Sara Shams

Cerebral Microbleeds: Different Prevalence, Topography, and Risk Factors Depending on Dementia Diagnosis—The Karolinska Imaging Dementia Study

MR studies in more than 1500 patients with dementia revealed that 22% had microbleedsthat were predominantly lobar and occipital in cases of Alzheimer disease. Patients with microbleeds were older, male, and hypertensive. Prevalence, location, and risk factors of microbleeds varied depending on dementia diagnosis and may be taken into account when anticoagulating such patients. BACKGROUND AND PURPOSE: Cerebral microbleeds are thought to represent cerebral amyloid angiopathy when in lobar regions of the brain and hypertensive arteriopathy when in deep and infratentorial locations. By studying cerebral microbleeds, their topography, and risk factors, we aimed to gain an insight into the vascular and amyloid pathology of dementia diagnoses and increase the understanding of cerebral microbleeds in dementia. MATERIALS AND METHODS: We analyzed 1504 patients (53% women; mean age, 63 ± 10 years; 10 different dementia diagnoses) in this study. All patients underwent MR imaging as part of the dementia investigation, and all their clinical parameters were recorded. RESULTS: Among the 1504 patients with dementia, 22% had cerebral microbleeds. Cerebral microbleed topography was predominantly lobar (P = .01) and occipital (P = .007) in Alzheimer disease. Patients with cerebral microbleeds were significantly older (P < .001), were more frequently male (P < .001), had lower cognitive scores (P = .006), and more often had hypertension (P < .001). Risk factors for cerebral microbleeds varied depending on the dementia diagnosis. Odds ratios for having cerebral microbleeds increased with the number of risk factors (hypertension, hyperlipidemia, diabetes, male sex, and age 65 and older) in the whole patient group and increased differently in the separate dementia diagnoses. CONCLUSIONS: Prevalence, topography, and risk factors of cerebral microbleeds vary depending on the dementia diagnosis and reflect the inherent pathology of different dementia diagnoses. Because cerebral microbleeds are seen as possible predictors of intracerebral hemorrhage, their increasing prevalence with an increasing number of risk factors, as shown in our study, may require taking the number of risk factors into account when deciding on anticoagulant therapy in dementia.
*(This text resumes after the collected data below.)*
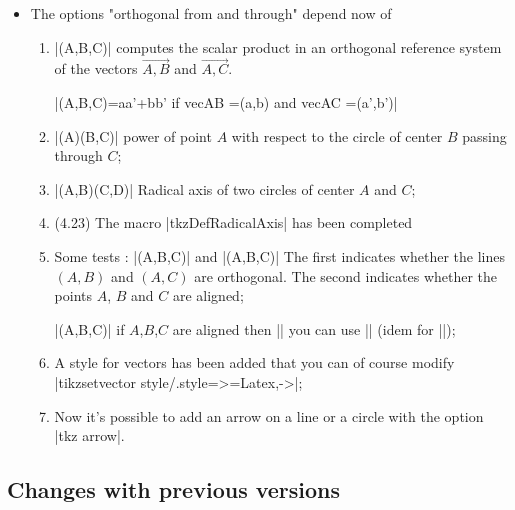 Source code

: \begin{itemize}
\item The options "orthogonal from and through" depend now of 

\begin{enumerate}
  
  \item |\tkzDotProduct(A,B,C)| computes the scalar product in an orthogonal reference system of the vectors $\overrightarrow{A,B}$ and $\overrightarrow{A,C}$. 
  
  |\tkzDotProduct(A,B,C)=aa'+bb' if vec{AB} =(a,b) and vec{AC} =(a',b')|
  
  
  \item |\tkzPowerCircle(A)(B,C)| power of point $A$ with respect to the circle of center $B$ passing through $C$;
  
  
  \item |\tkzDefRadicalAxis(A,B)(C,D)| Radical axis of two circles of center $A$ and $C$;


\item (4.23) The macro |tkzDefRadicalAxis| has been completed
  
  \item Some tests : |\tkzIsOrtho(A,B,C)| and |\tkzIsLinear(A,B,C)| The first indicates whether the lines $(A,B)$ and $(A,C)$ are orthogonal. The second indicates whether the points $A$, $B$ and $C$ are aligned;

 |\tkzIsLinear(A,B,C)| if $A$,$B$,$C$ are aligned then |\tkzLineartrue|
  you can use |\iftkzLinear| (idem for |\tkzIsOrtho|);

\item A style for vectors has been added that you can of course modify
|tikzset{vector style/.style={>=Latex,->}}|;


\item Now it's possible to add an arrow on a line or a circle with the option |tkz arrow|. 
\end{enumerate}
\end{itemize}

\subsection{Changes with previous versions} %
\label{sub:changes_with_previous_versions}

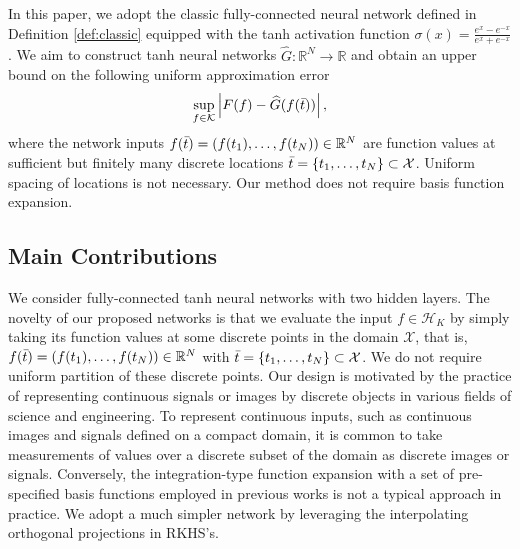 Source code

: \documentclass{article}
\def\RR{\mathbb R}
\numberwithin{equation}{section}
\begin{document}
In this paper, we adopt the classic fully-connected neural network defined in Definition \ref{def:classic} equipped with the tanh activation function $\sigma(x) = \frac{e^x- e^{-x}}{e^x+e^{-x}}$.
We aim to construct tanh neural networks $\widehat{G}: \RR^N \to \RR$ and obtain an upper bound on the following uniform approximation error
\begin{equation}\label{eq:uniapprox}
    \sup_{f\in \mathcal{K}}\left|F(f) - \widehat{G}(f(\Bar{t}))\right|,
\end{equation}
where the network inputs $f(\Bar{t}) = (f(t_1), \ldots, f(t_{N}))\in \RR^{N}$ are function values at sufficient but finitely many discrete locations $\Bar{t} = \{t_1, \ldots, t_N\}\subset \mathcal{X}$. 
Uniform spacing of locations is not necessary. 
Our method does not require basis function expansion. 



\subsection{Main Contributions}
We consider fully-connected tanh neural networks with two hidden layers. 
The novelty of our proposed networks is that we evaluate the input $f \in \mathcal{H}_K$ by simply taking its function values at some discrete points in the domain $\mathcal{X}$, that is, $f(\Bar{t}) = (f(t_1), \ldots, f(t_{N}))\in \RR^{N}$ with $\Bar{t}=\{t_1, \ldots, t_N\} \subset \mathcal{X}$.
We do not require uniform partition of these discrete points.
Our design is motivated by the practice of representing continuous signals or images by discrete objects in various fields of science and engineering. 
To represent continuous inputs, such as continuous images and signals defined on a compact domain, it is common to take measurements of values over a discrete subset of the domain as discrete images or signals. 
Conversely, the integration-type function expansion with a set of pre-specified basis functions employed in previous works is not a typical approach in practice.
We adopt a much simpler network by leveraging the interpolating orthogonal projections in RKHS's. 
\end{document}
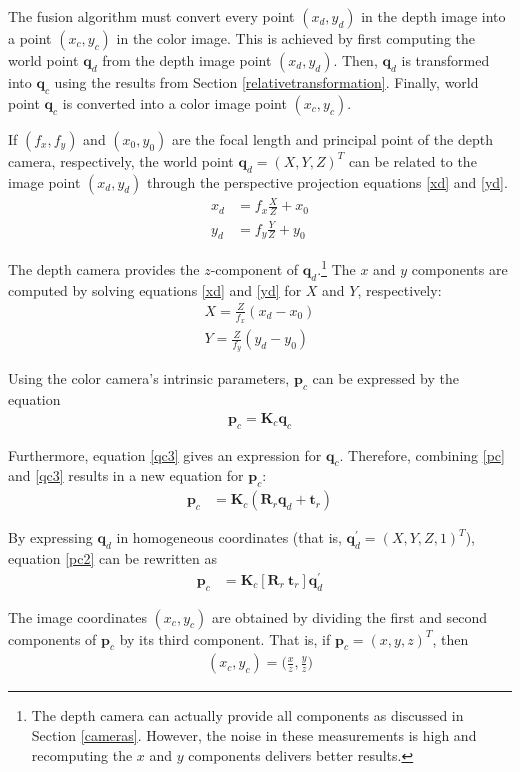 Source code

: The fusion algorithm must convert every point $(x_d, y_d)$ in the depth image into a point $(x_c, y_c)$ in 
the color image. This is achieved by first computing the world point $\mathbf{q}_d$ from the depth image
point $(x_d, y_d)$. Then, $\mathbf{q}_d$ is transformed into $\mathbf{q}_c$ using the results from Section 
\ref{relativetransformation}. Finally, world point $\mathbf{q}_c$ is converted into a color image point 
$(x_c, y_c)$.

If $(f_x, f_y)$ and $(x_0, y_0)$ are the focal length and principal point of the depth camera, respectively, 
the world point $\mathbf{q}_d = (X, Y, Z)^T$ can be related to the image point $(x_d, y_d)$ through the 
perspective projection equations \eqref{xd} and \eqref{yd}. 
\begin{align}
	x_d &= f_x \frac{X}{Z} + x_0 \label{xd} \\
	y_d &= f_y \frac{Y}{Z} + y_0 \label{yd} 
\end{align}
	
The depth camera provides the $z$-component of $\mathbf{q}_d$.\footnote{The depth camera can actually 
provide all components as discussed in Section \ref{cameras}. However, the noise in these measurements is 
high and recomputing the $x$ and $y$ components delivers better results.}
The $x$ and $y$ components are computed by solving equations \eqref{xd} and \eqref{yd} for $X$ and 
$Y$, respectively:
\begin{align}
	X = \frac{Z}{f_x} (x_d - x_0) \label{X} \\
	Y = \frac{Z}{f_y} (y_d - y_0) \label{Y}
\end{align}

Using the color camera's intrinsic parameters, $\mathbf{p}_c$ can be expressed by the equation
\begin{align}
	\mathbf{p}_c = \mathbf{K}_c \mathbf{q}_c \label{pc}
\end{align}

Furthermore, equation \eqref{qc3} gives an expression for $\mathbf{q}_c$. Therefore, combining 
\eqref{pc} and \eqref{qc3} results in a new equation for $\mathbf{p}_c$:
\begin{align}
	\mathbf{p}_c &=  \mathbf{K}_c (\mathbf{R}_r \mathbf{q}_{d}  + \mathbf{t}_r) \label{pc2}
\end{align}

By expressing $\mathbf{q}_{d}$ in homogeneous coordinates (that is, $\mathbf{q}_{d}^{'} = (X, Y, Z, 1)^T$), 
equation \eqref{pc2} can be rewritten as 
\begin{align}
	\mathbf{p}_c &=  \mathbf{K}_c [\mathbf{R}_r  ~  \mathbf{t}_r] \mathbf{q}_{d}^{'} \label{pc3}
\end{align}

The image coordinates $(x_c, y_c)$ are obtained by dividing the first and second components of 
$\mathbf{p}_c$ by its third component. That is, if $\mathbf{p}_c = (x,y,z)^T$, then 
\begin{align}
	(x_c, y_c) = \Bigg( \frac{x}{z} , \frac{y}{z} \Bigg) \label{xcyc}
\end{align}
SWI or T2*: Which MRI Sequence to Use in the Detection of Cerebral Microbleeds? The Karolinska Imaging Dementia Study

The prevalence of cerebral microbleeds was evaluated in 246 patients using T2* and SWI. Microbleeds were detected in 21% by SWI vs. 17% by T2* imaging. SWI performed well with both thin and thick sections. Thus, SWI is better than T2* for this purpose and robust enough to permit comparison across studies. BACKGROUND AND PURPOSE: Cerebral microbleeds are thought to have potentially important clinical implications in dementia and stroke. However, the use of both T2* and SWI MR imaging sequences for microbleed detection has complicated the cross-comparison of study results. We aimed to determine the impact of microbleed sequences on microbleed detection and associated clinical parameters. MATERIALS AND METHODS: Patients from our memory clinic (n = 246; 53% female; mean age, 62) prospectively underwent 3T MR imaging, with conventional thick-section T2*, thick-section SWI, and conventional thin-section SWI. Microbleeds were assessed separately on thick-section SWI, thin-section SWI, and T2* by 3 raters, with varying neuroradiologic experience. Clinical and radiologic parameters from the dementia investigation were analyzed in association with the number of microbleeds in negative binomial regression analyses. RESULTS: Prevalence and number of microbleeds were higher on thick-/thin-section SWI (20/21%) compared with T2*(17%). There was no difference in microbleed prevalence/number between thick- and thin-section SWI. Interrater agreement was excellent for all raters and sequences. Univariate comparisons of clinical parameters between patients with and without microbleeds yielded no difference across sequences. In the regression analysis, only minor differences in clinical associations with the number of microbleeds were noted across sequences. CONCLUSIONS: Due to the increased detection of microbleeds, we recommend SWI as the sequence of choice in microbleed detection. Microbleeds and their association with clinical parameters are robust to the effects of varying MR imaging sequences, suggesting that comparison of results across studies is possible, despite differing microbleed sequences.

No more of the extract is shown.